Decoding natural astrocyte rhythms: dynamic actin waves result from environmental sensing by primary rodent astrocytes

Abstract Astrocytes are key regulators of brain homeostasis, an important physiological process that includes but is not limited to buffering of extracellular K + , equilibrating osmotic gradients, regulating pH, uptake of neurotransmitters, and releasing growth factors – all of which are essential for proper cognitive function. While previous studies have revealed how specific molecular components of the astrocytic cytoskeleton affect the efficacy of these homeostatic processes, none have studied how homeostasis is linked to the excitable systems character of the cytoskeleton. As recently discovered, excitability of the actin cytoskeleton manifests in second-scale dynamic fluctuations and acts as a sensor of chemo-physical environmental cues. Here we find that homeostatic regulation may be more active than previously thought, involving the excitable dynamics of actin in certain subcellular regions, especially near the cell boundary. Our results further indicate that actin dynamics concentrates into “hotspot” regions that selectively respond to certain chemo-physical stimuli, specifically the homeostatic challenges of ion or water concentration increases.
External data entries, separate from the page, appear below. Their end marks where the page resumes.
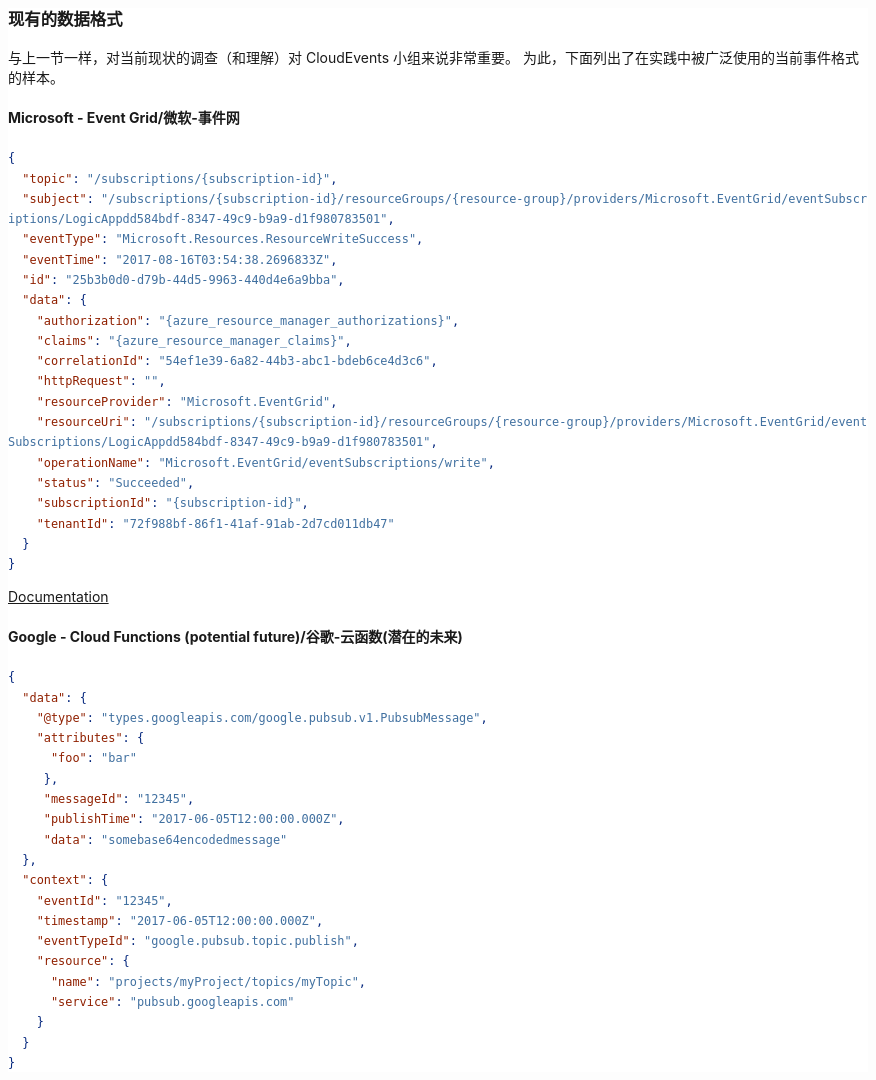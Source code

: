 ### 现有的数据格式

与上一节一样，对当前现状的调查（和理解）对 CloudEvents 小组来说非常重要。
为此，下面列出了在实践中被广泛使用的当前事件格式的样本。

#### Microsoft - Event Grid/微软-事件网

```json
{
  "topic": "/subscriptions/{subscription-id}",
  "subject": "/subscriptions/{subscription-id}/resourceGroups/{resource-group}/providers/Microsoft.EventGrid/eventSubscriptions/LogicAppdd584bdf-8347-49c9-b9a9-d1f980783501",
  "eventType": "Microsoft.Resources.ResourceWriteSuccess",
  "eventTime": "2017-08-16T03:54:38.2696833Z",
  "id": "25b3b0d0-d79b-44d5-9963-440d4e6a9bba",
  "data": {
    "authorization": "{azure_resource_manager_authorizations}",
    "claims": "{azure_resource_manager_claims}",
    "correlationId": "54ef1e39-6a82-44b3-abc1-bdeb6ce4d3c6",
    "httpRequest": "",
    "resourceProvider": "Microsoft.EventGrid",
    "resourceUri": "/subscriptions/{subscription-id}/resourceGroups/{resource-group}/providers/Microsoft.EventGrid/eventSubscriptions/LogicAppdd584bdf-8347-49c9-b9a9-d1f980783501",
    "operationName": "Microsoft.EventGrid/eventSubscriptions/write",
    "status": "Succeeded",
    "subscriptionId": "{subscription-id}",
    "tenantId": "72f988bf-86f1-41af-91ab-2d7cd011db47"
  }
}
```

[Documentation](https://docs.microsoft.com/en-us/azure/event-grid/event-schema)

#### Google - Cloud Functions (potential future)/谷歌-云函数(潜在的未来)

```json
{
  "data": {
    "@type": "types.googleapis.com/google.pubsub.v1.PubsubMessage",
    "attributes": {
      "foo": "bar"
     },
     "messageId": "12345",
     "publishTime": "2017-06-05T12:00:00.000Z",
     "data": "somebase64encodedmessage"
  },
  "context": {
    "eventId": "12345",
    "timestamp": "2017-06-05T12:00:00.000Z",
    "eventTypeId": "google.pubsub.topic.publish",
    "resource": {
      "name": "projects/myProject/topics/myTopic",
      "service": "pubsub.googleapis.com"
    }
  }
}
```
Substrate topography makes the actin dynamics of astrocytes weaker. Superresolution images demonstrate that surface topography is also associated with predominant perpendicular alignment of actin filaments near the cell boundary whereas flat substrates result in an actin cortex mainly parallel to the cell boundary. Additionally, co-culture with neurons increases both the probability of actin dynamics and the strength of hotspots. The excitable systems character of actin thus makes astrocytes direct participants in neural cell network dynamics.